Georgia yelled at him and he came back, his round dark face split into a gap-toothed grin. Gap-toothed because a Dommer had taken exception to his curses and struggles when he and his family were evicted from land they’d worked for three hundred years, the parliament having condemned and taken the land from them after paying the pitiful sum they called just compensation. There was supposed to be a dam built there so that water would drown that land, but somehow it was never built and somehow the land ended up in the hands of the local seigneur, all of it. Just one of those things that happen to people. Rudy with a tooth knocked out, parents in a workcamp somewhere. One of those things. Julia shifted into gear, ready to roll when the order came, wondering how that destructive rage in Angel and his band was going to be harnessed once the fighting was over. She thought a second. Maybe no problem at all. Will any of us be alive then?

“Southport,” Liz said.

“This place? You’re full of little nuggets today.”

“Whatever you’re full of, I wish you’d pull the plug.”

“Sorry. Hunger speaking, I suppose.”

“Sourbelly, uh-huh.” Liz smoothed her hand along the rifle’s stock, over and over as if she were petting a cat, while she gazed past Julia at what must once have been a prosperous, growing town. “Doesn’t look that different from Broncton or Madero, does it.”

“Form follows function,” Julia said, pursing her lips and lifting her chin; then she grinned. “No phone lines. No electricity here. No plumbing.”

“No flush toilets, no laid-on water, no hot baths without heating and hauling.” Liz ran a hand through her short hair.

“Well, we’ve had the better part of a year to get used to that.”

“Doesn’t mean I ever learned to like it.”

“Does mean we’ve got to get this bitty war over and let Trig get working with Norman on pipes and heaters, Ellie dreaming up some kind of generator; I suppose she brought along the parts of the one she and Thom built for us. And there’s the press, they must have brought that along.” She smiled blindly at the windshield, seeing nothing but a dream she hadn’t known was in her, feeling a lift in her blood at the thought. “Me, I’d like to be my own printer and to perdition with all censors.”

Liz said nothing, just continued to stroke the wood of the stock. After a moment’s silence, she leaned forward, peered through the bug-splattered glass. “Here come our allies.”

The jump had landed them on a flat, pebbly space before a three-story wall that sat like a dam across a narrow break in the cliffs. Near the center of the wall there was a wide gate, its twin leaves made of heavy polished timbers that looked as tough and impenetrable as the stone of the wall. The two sides of the gate swung open and half a dozen riders came out, crossed the narrow open space, stopped in front of Dom Hern and the healer. All of them were women. They wore short-sleeved leather tunics and loose, knee-length trousers of leather; they carried bows and all had swords clipped onto heavy pocketed belts. Their mounts were vaguely lacertine, with smooth nubbly skin, spongy growths along thin necks, large, lustrous intelligent eyes, powerful legs and clawed feet. Julia watched the horses that Hern and his companion rode and was startled to see both beasts placidly accepting the strange creatures coming up on them. She glanced at Liz and saw she’d noticed the same thing.

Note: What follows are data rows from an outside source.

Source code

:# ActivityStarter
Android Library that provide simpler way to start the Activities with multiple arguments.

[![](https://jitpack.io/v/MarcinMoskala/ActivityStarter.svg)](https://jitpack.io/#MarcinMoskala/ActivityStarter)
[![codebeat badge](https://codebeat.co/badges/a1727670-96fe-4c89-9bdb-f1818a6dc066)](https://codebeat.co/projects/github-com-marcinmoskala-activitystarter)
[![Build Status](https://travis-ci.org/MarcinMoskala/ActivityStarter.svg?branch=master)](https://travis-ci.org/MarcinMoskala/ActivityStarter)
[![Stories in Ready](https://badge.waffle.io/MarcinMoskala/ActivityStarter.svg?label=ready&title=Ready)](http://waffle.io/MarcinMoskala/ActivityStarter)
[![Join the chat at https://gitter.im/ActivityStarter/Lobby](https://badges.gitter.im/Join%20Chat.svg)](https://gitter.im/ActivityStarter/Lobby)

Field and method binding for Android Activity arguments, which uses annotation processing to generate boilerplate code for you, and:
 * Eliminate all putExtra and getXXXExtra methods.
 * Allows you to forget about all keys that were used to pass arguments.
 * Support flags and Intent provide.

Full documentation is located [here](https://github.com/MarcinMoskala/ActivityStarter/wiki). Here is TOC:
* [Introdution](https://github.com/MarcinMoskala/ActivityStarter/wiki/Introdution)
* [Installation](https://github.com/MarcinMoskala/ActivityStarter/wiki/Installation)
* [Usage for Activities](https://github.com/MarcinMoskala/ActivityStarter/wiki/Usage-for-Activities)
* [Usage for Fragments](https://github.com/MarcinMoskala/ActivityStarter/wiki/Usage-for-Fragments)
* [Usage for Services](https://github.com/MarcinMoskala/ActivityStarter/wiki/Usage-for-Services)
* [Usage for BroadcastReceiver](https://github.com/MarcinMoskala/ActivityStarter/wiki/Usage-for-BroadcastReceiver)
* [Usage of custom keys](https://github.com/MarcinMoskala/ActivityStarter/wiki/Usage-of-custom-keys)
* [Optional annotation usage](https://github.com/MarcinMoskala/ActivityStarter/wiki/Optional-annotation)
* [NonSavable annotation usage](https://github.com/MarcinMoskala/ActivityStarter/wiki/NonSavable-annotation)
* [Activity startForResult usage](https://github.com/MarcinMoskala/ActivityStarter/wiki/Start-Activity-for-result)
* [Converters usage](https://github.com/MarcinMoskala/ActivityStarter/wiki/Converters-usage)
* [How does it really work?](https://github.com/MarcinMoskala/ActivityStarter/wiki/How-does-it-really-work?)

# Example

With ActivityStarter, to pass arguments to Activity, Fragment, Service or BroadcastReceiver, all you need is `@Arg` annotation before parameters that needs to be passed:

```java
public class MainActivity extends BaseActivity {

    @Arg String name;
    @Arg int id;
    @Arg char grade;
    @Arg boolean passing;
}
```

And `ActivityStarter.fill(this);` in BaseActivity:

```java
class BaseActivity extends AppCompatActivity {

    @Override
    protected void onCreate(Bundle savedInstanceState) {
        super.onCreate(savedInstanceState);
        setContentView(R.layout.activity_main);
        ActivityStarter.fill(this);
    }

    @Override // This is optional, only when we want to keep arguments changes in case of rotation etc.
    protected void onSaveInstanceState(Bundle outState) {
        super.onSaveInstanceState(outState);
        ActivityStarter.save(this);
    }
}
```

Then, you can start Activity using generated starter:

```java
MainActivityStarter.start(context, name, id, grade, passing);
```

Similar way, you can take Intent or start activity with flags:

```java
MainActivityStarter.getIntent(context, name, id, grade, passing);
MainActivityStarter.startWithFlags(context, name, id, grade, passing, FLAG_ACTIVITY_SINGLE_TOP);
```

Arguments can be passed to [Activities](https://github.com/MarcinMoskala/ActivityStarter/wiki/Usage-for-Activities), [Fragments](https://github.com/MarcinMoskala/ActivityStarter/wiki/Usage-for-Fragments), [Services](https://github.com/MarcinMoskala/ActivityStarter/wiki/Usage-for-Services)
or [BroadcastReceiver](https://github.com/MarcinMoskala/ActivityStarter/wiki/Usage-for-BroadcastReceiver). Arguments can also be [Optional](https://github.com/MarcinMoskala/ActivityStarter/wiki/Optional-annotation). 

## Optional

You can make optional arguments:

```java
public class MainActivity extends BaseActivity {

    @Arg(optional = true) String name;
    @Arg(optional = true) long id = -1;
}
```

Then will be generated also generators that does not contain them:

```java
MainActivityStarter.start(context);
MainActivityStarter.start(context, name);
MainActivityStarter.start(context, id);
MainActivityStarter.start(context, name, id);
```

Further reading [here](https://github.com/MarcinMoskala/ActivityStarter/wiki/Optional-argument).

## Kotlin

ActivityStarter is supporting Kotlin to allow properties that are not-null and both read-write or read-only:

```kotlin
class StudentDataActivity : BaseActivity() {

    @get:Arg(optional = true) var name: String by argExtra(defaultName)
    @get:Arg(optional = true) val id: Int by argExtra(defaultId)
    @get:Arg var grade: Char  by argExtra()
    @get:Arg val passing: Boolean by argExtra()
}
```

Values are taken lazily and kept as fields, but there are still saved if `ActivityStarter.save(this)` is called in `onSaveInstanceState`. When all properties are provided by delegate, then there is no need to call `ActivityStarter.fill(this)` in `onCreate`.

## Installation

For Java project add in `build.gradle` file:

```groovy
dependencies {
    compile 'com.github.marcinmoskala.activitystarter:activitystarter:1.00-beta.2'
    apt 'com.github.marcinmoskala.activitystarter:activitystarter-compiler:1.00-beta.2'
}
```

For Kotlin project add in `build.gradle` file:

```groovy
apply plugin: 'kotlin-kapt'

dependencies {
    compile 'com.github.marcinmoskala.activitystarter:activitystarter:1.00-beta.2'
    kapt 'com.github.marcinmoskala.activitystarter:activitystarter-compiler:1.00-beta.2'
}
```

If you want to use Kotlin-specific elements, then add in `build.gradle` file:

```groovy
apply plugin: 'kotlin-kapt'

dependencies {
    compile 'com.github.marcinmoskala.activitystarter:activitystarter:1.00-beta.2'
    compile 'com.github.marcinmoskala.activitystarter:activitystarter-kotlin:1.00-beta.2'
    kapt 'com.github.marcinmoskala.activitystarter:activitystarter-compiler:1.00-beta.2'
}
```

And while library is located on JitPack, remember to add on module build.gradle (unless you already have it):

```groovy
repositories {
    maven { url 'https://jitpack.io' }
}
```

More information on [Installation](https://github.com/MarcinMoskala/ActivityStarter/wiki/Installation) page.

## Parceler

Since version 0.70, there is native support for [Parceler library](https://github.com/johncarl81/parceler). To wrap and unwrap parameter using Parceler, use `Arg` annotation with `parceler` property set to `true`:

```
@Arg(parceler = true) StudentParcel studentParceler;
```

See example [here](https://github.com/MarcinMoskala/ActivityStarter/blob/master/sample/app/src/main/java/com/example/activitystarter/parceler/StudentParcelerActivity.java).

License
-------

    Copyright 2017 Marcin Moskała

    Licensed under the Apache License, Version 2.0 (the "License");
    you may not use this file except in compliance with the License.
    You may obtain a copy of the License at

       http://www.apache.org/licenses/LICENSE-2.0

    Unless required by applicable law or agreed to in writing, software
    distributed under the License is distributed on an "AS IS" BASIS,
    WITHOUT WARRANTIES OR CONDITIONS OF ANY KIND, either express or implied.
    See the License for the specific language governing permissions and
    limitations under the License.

“The healer,” Liz said. “She’s got a thing with animals.”

“Magic.” Julia sighed. “Helps.”

“Yup. Curls my hair just thinking about it.”

“I suppose we could treat it as just another kind of technology. What I know about motors you could write on a stamp, but I never had trouble driving a car.”

“Right,” Liz said absently, her gaze still fixed on the women. “And sorcerers die like anyone else if you put bullets through their brains.”